Thoughts on An Antibody Failure

Talking with some drug discovery folks the other day, I said “You know, if you don’t hold your breath when your compound goes into tox testing, you haven’t been doing this stuff long enough”. Well, it’s pretty hard to hold your breath across a full tox study, but you know what I mean. There are so many possible problems, and we know so little about them (and so little about what our drugs might do) that you really have to be braced for the unexpected. And that goes for the first two-week rat tox study and all the later follow-ups in other species and for longer times (13 weeks, two years). Even after all that, you still have to be on guard when your compound goes into humans. The animal studies will catch a great number of things that you don’t want to expose the human population to, but they won’t quite catch them all.

That was illustrated yesterday by the news that Amgen’s antibody therapy Evenity (romosozumab) shows an unexpected cardiovascular liability – that is, it seems to increase the risk of heart attacks in its target population of post-menopausal women by up to 30%. The drug was supposed to come up for an FDA decision by mid-July, but that’s not happening any time soon, and it may not ever happen at all.

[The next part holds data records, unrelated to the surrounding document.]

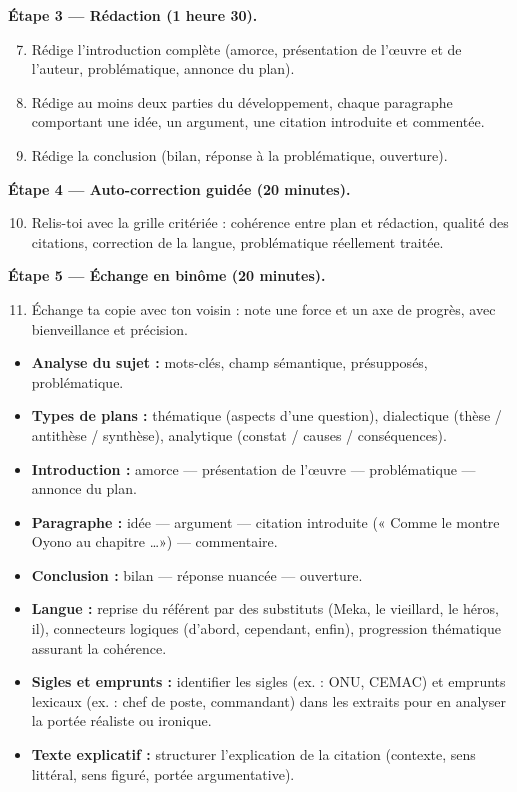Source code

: \documentclass[11pt]{article}
\newcounter{popsec}
\newcounter{popsub}
\newcommand{\courssub}[1]{%
  \stepcounter{popsub}%
  \par\vspace{9pt}\noindent{\popxbold\fontsize{11.5}{13}\selectfont\color{popink}{\color{poporange}\thepopsec.\thepopsub}\hspace{6pt}#1}\par\nopagebreak\vspace{4pt}
}
\begin{document}
\textbf{Étape 3 — Rédaction (1 heure 30).}
\begin{enumerate}
\setcounter{enumi}{6}
\item Rédige l'introduction complète (amorce, présentation de l'œuvre et de l'auteur, problématique, annonce du plan).
\item Rédige au moins deux parties du développement, chaque paragraphe comportant une idée, un argument, une citation introduite et commentée.
\item Rédige la conclusion (bilan, réponse à la problématique, ouverture).
\end{enumerate}

\textbf{Étape 4 — Auto-correction guidée (20 minutes).}
\begin{enumerate}
\setcounter{enumi}{9}
\item Relis-toi avec la grille critériée : cohérence entre plan et rédaction, qualité des citations, correction de la langue, problématique réellement traitée.
\end{enumerate}

\textbf{Étape 5 — Échange en binôme (20 minutes).}
\begin{enumerate}
\setcounter{enumi}{10}
\item Échange ta copie avec ton voisin : note une force et un axe de progrès, avec bienveillance et précision.
\end{enumerate}

\courssub{Ressources à mobiliser}

\begin{aretenir}
\begin{itemize}
\item \textbf{Analyse du sujet :} mots-clés, champ sémantique, présupposés, problématique.
\item \textbf{Types de plans :} thématique (aspects d'une question), dialectique (thèse / antithèse / synthèse), analytique (constat / causes / conséquences).
\item \textbf{Introduction :} amorce — présentation de l'œuvre — problématique — annonce du plan.
\item \textbf{Paragraphe :} idée — argument — citation introduite (« Comme le montre Oyono au chapitre \ldots ») — commentaire.
\item \textbf{Conclusion :} bilan — réponse nuancée — ouverture.
\item \textbf{Langue :} reprise du référent par des substituts (Meka, le vieillard, le héros, il), connecteurs logiques (d'abord, cependant, enfin), progression thématique assurant la cohérence.
\item \textbf{Sigles et emprunts :} identifier les sigles (ex. : ONU, CEMAC) et emprunts lexicaux (ex. : \og{}chef de poste\fg{}, \og{}commandant\fg{}) dans les extraits pour en analyser la portée réaliste ou ironique.
\item \textbf{Texte explicatif :} structurer l'explication de la citation (contexte, sens littéral, sens figuré, portée argumentative).
\end{itemize}
\end{aretenir}
\end{document}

Romosozumab is a joint project of Amgen and UCB Pharma, and it targets a protein called sclerostin. That’s involved in the Wnt signaling pathway, which I’m willing to stipulate can cause almost anything to happen. There are some very rare bone disorders, characterized by abnormally high bone density, that can be traced back to mutations in the sclerostin gene, leading to a less functional protein. These genetic clues are just what drug discovery people are constantly looking for, and set off the idea of interfering with sclerostin as a possible way to increase bone density in patients that actually need it – those suffering from osteoporosis.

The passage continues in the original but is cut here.